Clozapine is another example. This drug often helps people with schizophrenia when all other drugs have proved ineffective. But clozapine has a serious side effect: It can decrease the production of white blood cells, which are needed to protect against infection. Because of this risk, people who take clozapine must have their blood tested frequently as long as they take the drug.
To help ensure that their treatment plan is as safe and effective as possible, people should keep their health care practitioners well informed about their medical history, drugs (including over-the-counter drugs) and dietary supplements (including medicinal herbs) that they are currently taking, and any other relevant health information. In addition, they should not hesitate to ask a doctor, nurse, or pharmacist to explain the goals of treatment, the types of side effects and other problems that may develop, and the extent to which they can participate in the treatment plan.
Making the Most of Drug Treatment
People can help make their treatment plan as safe and effective as possible by telling the doctor, nurse, or pharmacist:
- What medical problems they have
- What drugs (prescription and nonprescription) and dietary supplements (including medicinal herbs) they have taken in the previous few weeks
- Whether they have or have had any allergies or unusual reactions to drugs, foods, or other substances
- Whether they follow special diets or have food restrictions
- Whether they are pregnant, plan to become pregnant, or are breastfeeding
Additionally, people can help by
- Knowing the brand name, generic name, or both of a drug and knowing what the drug is taken for
- Reading the label on drug containers carefully before taking a drug, whether prescription or nonprescription
- Understanding what a drug is being taken for, how to know whether the drug is working, and what side effects are possible
- Knowing how long the drug should be taken
- Not drinking alcohol if so advised
- Not chewing, cutting, or crushing a capsule or tablet unless so instructed
- Not using household spoons to measure liquid drugs
- Knowing what to do if they miss a dose
- Using simple tools like charts or medication organizers to remember to take doses at the correct times
- Storing drugs in the correct place (cool, dry place; out of sunlight; and away from children and pets)

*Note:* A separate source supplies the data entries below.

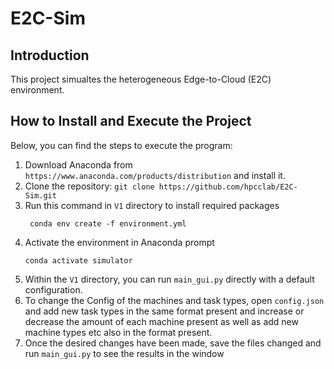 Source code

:# E2C-Sim
## Introduction
This project simualtes the heterogeneous Edge-to-Cloud (E2C) environment. 
## How to Install and Execute the Project
Below, you can find the steps to execute the program:
1. Download Anaconda from ``` https://www.anaconda.com/products/distribution ``` and install it.
2. Clone the repository:
```git clone https://github.com/hpcclab/E2C-Sim.git ```
3. Run this command in ```V1``` directory to install required packages
   ```
    conda env create -f environment.yml
    ```
4. Activate the environment in Anaconda prompt
   ```
   conda activate simulator
   ```
4. Within the ``` V1 ``` directory, you can run ``` main_gui.py ``` directly with a default configuration.
5. To change the Config of the machines and task types, open ``` config.json ``` and add new task types in the same format present and increase or decrease the amount of each machine present as well as add new machine types etc also in the format present.
6. Once the desired changes have been made, save the files changed and run ``` main_gui.py ``` to see the results in the window 
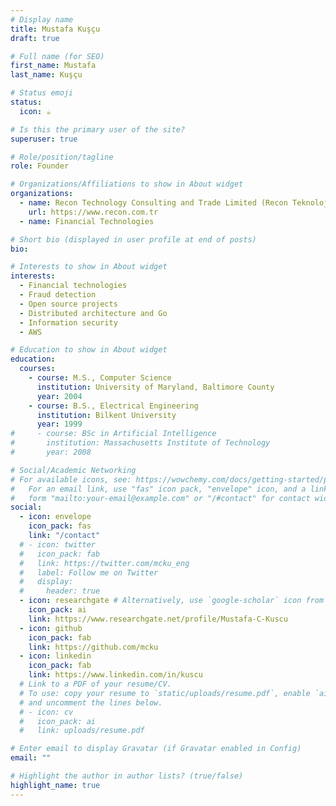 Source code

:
 ```yaml
---
# Display name
title: Mustafa Kuşçu
draft: true

# Full name (for SEO)
first_name: Mustafa
last_name: Kuşçu

# Status emoji
status:
  icon: ☕️

# Is this the primary user of the site?
superuser: true

# Role/position/tagline
role: Founder

# Organizations/Affiliations to show in About widget
organizations:
  - name: Recon Technology Consulting and Trade Limited (Recon Teknoloji Danışmanlık ve Ticaret Ltd. Şti.)
    url: https://www.recon.com.tr
  - name: Financial Technologies

# Short bio (displayed in user profile at end of posts)
bio:

# Interests to show in About widget
interests:
  - Financial technologies
  - Fraud detection
  - Open source projects
  - Distributed architecture and Go
  - Information security
  - AWS

# Education to show in About widget
education:
  courses:
    - course: M.S., Computer Science
      institution: University of Maryland, Baltimore County
      year: 2004
    - course: B.S., Electrical Engineering
      institution: Bilkent University
      year: 1999
#     - course: BSc in Artificial Intelligence
#       institution: Massachusetts Institute of Technology
#       year: 2008

# Social/Academic Networking
# For available icons, see: https://wowchemy.com/docs/getting-started/page-builder/#icons
#   For an email link, use "fas" icon pack, "envelope" icon, and a link in the
#   form "mailto:your-email@example.com" or "/#contact" for contact widget.
social:
  - icon: envelope
    icon_pack: fas
    link: "/contact"
  # - icon: twitter
  #   icon_pack: fab
  #   link: https://twitter.com/mcku_eng
  #   label: Follow me on Twitter
  #   display:
  #     header: true
  - icon: researchgate # Alternatively, use `google-scholar` icon from `ai` icon pack
    icon_pack: ai
    link: https://www.researchgate.net/profile/Mustafa-C-Kuscu
  - icon: github
    icon_pack: fab
    link: https://github.com/mcku
  - icon: linkedin
    icon_pack: fab
    link: https://www.linkedin.com/in/kuscu
  # Link to a PDF of your resume/CV.
  # To use: copy your resume to `static/uploads/resume.pdf`, enable `ai` icons in `params.yaml`,
  # and uncomment the lines below.
  # - icon: cv
  #   icon_pack: ai
  #   link: uploads/resume.pdf

# Enter email to display Gravatar (if Gravatar enabled in Config)
email: ""

# Highlight the author in author lists? (true/false)
highlight_name: true
---
```

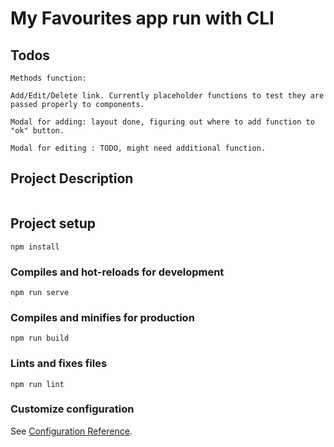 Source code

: # My Favourites app run with CLI

## Todos
```
Methods function: 

Add/Edit/Delete link. Currently placeholder functions to test they are passed properly to components.

Modal for adding: layout done, figuring out where to add function to "ok" button.

Modal for editing : TODO, might need additional function.
```
## Project Description
```

```

## Project setup
```
npm install
```

### Compiles and hot-reloads for development
```
npm run serve
```

### Compiles and minifies for production
```
npm run build
```

### Lints and fixes files
```
npm run lint
```

### Customize configuration
See [Configuration Reference](https://cli.vuejs.org/config/).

- Disposing of expired drugs properly
- Never taking someone else's prescription drugs
- Taking recommended preventive steps and participating in recommended health programs
- Keeping a drug list handy
- Keeping appointments
- Seeking medical care promptly when a problem develops
- Contacting their provider or pharmacist with any questions that may arise
- The Center for Information and Study on Clinical Research Participation (CISCRP)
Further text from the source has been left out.